RAGHOEBARSING SPEELDE CRUCIALE ROL IN HERSTEL ECONOMIE

In 2001 heeft Kermechend Stanley Raghoebarsing, meer bekend als ‘Stan’, als minister van Planning en Ontwikkelingssamenwerking (PLOS), een cruciale rol gespeeld in het economische herstel van Suriname. Tijdens zijn ambtsperiode wist hij de financiële chaos die het land trof na de regering van Jules Wijdenbosch (1996-2000), te beheersen.

Tijdens de regeerperiode van Wijdenbosch, verkeerde Suriname in een diepe financiële crisis. De Surinaamse gulden (Sf) was zwaar gedevalueerd, met een inflatie van maar liefst 100 procent in 1999. De wisselkoers steeg maand na maand met Sf 40, waardoor de straatkoers in 1999 op Sf 3000 stond, terwijl de officiële koers van de Centrale Bank van Suriname (CBvS) Sf 1100 was. Deze discrepantie leidde tot enorme verliezen voor de CBvS, die dollars kocht voor Sf 3000 en ze verkocht voor Sf 1100, resulterend in een verlies van Sf 1900 per dollar.
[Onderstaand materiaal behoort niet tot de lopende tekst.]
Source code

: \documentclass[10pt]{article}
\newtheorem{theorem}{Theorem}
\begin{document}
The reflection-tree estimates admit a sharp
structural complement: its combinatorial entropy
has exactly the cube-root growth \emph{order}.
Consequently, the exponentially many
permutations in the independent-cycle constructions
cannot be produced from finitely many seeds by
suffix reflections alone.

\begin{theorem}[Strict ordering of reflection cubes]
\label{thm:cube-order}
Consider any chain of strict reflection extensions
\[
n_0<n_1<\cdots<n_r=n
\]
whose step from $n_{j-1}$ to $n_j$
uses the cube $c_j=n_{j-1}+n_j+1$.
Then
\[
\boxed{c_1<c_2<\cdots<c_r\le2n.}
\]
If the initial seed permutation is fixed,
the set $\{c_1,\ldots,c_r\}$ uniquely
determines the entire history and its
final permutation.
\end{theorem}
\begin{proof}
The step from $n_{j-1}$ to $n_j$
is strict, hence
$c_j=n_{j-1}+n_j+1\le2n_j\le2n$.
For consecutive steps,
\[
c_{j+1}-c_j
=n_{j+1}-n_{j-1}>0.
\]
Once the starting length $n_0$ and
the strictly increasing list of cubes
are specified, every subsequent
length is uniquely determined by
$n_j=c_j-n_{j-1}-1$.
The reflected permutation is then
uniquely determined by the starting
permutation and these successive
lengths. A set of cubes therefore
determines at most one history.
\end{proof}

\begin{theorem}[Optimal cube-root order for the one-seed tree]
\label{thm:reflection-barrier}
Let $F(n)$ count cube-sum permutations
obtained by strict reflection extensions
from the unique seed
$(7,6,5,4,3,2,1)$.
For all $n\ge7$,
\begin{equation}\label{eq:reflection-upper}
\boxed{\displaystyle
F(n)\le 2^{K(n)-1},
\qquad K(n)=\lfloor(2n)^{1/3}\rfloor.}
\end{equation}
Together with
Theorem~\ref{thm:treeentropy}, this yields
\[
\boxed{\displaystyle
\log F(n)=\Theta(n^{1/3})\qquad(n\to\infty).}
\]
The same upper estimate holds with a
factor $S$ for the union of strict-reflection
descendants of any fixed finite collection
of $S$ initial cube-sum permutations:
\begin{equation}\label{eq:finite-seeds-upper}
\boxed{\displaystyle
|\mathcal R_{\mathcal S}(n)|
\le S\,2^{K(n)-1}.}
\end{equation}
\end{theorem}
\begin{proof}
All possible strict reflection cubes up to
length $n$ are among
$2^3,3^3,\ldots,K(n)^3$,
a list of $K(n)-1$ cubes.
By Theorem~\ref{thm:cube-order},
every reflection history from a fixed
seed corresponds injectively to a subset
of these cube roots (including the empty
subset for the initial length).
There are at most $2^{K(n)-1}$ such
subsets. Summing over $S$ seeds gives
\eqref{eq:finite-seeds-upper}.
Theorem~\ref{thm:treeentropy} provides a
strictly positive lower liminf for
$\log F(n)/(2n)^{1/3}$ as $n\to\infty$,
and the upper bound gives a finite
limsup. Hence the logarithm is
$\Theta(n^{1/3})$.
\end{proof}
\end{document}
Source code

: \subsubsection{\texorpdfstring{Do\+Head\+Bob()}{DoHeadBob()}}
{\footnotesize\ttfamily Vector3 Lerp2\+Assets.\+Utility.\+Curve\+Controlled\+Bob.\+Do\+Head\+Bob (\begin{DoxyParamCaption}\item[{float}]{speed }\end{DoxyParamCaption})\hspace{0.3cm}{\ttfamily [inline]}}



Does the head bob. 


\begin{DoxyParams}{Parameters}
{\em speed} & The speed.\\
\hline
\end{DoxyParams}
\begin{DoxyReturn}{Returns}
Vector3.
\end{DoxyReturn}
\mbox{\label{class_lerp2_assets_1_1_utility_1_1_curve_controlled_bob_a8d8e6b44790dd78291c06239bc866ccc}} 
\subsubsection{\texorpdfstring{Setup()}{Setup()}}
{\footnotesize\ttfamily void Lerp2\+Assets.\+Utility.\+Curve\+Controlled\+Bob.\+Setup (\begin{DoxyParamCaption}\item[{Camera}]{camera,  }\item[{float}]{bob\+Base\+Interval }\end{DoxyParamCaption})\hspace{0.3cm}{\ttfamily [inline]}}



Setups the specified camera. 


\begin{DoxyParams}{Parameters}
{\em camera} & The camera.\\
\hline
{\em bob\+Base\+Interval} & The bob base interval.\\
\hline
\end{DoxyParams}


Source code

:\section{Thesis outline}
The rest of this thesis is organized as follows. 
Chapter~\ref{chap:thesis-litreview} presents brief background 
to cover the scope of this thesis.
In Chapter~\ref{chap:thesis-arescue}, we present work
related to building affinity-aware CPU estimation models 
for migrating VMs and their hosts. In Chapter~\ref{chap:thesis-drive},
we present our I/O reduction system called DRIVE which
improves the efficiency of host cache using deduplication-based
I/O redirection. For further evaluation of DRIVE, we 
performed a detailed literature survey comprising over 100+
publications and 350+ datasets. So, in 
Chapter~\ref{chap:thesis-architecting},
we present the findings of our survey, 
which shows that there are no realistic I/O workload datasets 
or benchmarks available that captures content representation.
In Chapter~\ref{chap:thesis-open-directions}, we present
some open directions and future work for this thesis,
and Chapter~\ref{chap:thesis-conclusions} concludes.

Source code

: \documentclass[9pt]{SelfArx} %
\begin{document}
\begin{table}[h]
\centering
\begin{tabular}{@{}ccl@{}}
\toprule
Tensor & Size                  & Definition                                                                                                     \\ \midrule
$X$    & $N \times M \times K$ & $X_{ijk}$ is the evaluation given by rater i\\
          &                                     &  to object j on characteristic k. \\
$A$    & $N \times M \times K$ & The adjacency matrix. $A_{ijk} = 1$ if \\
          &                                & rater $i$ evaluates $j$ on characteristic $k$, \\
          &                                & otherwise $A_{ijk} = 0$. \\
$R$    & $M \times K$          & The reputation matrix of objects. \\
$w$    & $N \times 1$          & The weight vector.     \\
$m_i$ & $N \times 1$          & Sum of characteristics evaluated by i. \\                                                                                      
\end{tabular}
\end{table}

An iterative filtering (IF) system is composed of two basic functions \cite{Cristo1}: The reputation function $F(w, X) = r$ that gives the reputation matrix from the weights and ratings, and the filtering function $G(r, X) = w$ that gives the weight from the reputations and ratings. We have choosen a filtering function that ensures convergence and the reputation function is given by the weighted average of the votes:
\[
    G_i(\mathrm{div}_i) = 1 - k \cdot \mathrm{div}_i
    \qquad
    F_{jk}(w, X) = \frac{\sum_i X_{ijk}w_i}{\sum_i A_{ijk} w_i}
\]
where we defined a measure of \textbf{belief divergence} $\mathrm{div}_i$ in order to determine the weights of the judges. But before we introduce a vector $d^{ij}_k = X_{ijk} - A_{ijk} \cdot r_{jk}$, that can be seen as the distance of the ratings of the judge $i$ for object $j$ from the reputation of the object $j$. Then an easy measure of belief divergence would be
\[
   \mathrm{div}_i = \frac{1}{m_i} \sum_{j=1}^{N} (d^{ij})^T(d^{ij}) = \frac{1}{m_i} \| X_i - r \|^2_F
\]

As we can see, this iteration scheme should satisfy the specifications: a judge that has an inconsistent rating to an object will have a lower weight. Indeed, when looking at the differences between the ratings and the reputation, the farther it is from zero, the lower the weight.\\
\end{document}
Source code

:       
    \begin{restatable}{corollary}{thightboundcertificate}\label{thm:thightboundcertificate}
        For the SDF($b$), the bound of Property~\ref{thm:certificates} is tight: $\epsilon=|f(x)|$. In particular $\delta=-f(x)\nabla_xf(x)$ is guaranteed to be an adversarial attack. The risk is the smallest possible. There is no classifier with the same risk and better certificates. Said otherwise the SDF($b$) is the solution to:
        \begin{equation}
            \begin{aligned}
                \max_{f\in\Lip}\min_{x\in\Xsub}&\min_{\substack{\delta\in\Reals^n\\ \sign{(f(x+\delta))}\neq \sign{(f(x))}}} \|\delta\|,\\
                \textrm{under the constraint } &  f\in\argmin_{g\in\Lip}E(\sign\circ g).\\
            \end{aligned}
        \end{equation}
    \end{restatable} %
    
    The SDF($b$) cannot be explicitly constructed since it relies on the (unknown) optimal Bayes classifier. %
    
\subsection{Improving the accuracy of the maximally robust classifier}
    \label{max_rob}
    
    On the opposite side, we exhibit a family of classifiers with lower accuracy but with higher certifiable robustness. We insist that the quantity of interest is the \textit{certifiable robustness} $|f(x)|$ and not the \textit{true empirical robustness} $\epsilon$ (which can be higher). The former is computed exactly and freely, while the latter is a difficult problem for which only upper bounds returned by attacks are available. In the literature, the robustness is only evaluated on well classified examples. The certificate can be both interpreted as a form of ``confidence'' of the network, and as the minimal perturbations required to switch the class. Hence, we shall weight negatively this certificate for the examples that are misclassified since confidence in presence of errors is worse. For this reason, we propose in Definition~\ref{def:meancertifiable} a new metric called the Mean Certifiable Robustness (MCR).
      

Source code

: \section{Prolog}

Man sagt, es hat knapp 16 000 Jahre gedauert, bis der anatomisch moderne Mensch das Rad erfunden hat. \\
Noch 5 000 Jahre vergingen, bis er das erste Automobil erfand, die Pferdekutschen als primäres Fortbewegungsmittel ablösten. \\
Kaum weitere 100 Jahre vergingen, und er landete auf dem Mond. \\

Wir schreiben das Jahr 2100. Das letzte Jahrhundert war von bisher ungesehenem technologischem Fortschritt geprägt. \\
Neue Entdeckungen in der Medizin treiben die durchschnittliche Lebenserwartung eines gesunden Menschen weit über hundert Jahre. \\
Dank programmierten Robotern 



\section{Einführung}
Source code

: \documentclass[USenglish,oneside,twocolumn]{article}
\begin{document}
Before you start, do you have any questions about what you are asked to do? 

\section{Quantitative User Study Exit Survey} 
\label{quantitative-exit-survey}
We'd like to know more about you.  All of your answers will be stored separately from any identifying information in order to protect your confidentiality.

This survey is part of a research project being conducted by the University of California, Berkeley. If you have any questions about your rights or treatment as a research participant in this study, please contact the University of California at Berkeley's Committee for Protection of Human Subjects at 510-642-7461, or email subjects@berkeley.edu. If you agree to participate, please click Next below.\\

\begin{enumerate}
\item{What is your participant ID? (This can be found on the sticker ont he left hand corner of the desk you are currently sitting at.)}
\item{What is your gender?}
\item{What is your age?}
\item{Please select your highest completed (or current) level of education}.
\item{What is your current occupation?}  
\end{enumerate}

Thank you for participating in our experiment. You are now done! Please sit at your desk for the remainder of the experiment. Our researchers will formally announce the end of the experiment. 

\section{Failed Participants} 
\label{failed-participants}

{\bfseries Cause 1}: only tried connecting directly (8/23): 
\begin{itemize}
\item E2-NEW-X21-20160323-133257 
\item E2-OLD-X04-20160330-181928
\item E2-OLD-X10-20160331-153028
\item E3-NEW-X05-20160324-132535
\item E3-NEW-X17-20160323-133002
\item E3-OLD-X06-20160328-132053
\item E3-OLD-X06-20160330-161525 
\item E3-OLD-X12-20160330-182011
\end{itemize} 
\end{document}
De situatie was zo ernstig dat het grootste biljet in omloop in 1996 Sf 2000 was, terwijl in 1999 een biljet van Sf 100.000 werd geïntroduceerd. De geldpersen draaiden 24 uur per dag om aan de vraag te voldoen, wat resulteerde in een hyperinflatie die het voor de gemiddelde burger onmogelijk maakte om de huur te betalen of een auto te kopen. Toen de regering onder leiding van president Ronald Venetiaan in 2000 aantrad, moest er een einde komen aan de monetaire bloeding die de vorige regering had veroorzaakt. Dankzij verdragsmiddelen en de steun van Nederland, die sectorale benaderingen voorstelde zoals goed bestuur, genderbeleid en justitie, konden er positieve veranderingen worden doorgevoerd.

Raghoebarsing speelde een sleutelrol in deze hervormingen. Hij slaagde erin om een bedrag van Nf 100 miljoen aan resterende ontwikkelingshulp te onderhandelen en dit te parkeren bij de Centrale Bank van Suriname. Dit was essentieel voor het herstellen van de dekking van de gulden, die op dat moment 0 procent was geworden. Volgens artikel 19 van de Bankwet, moet de dekking van de gulden minimaal 50 procent zijn.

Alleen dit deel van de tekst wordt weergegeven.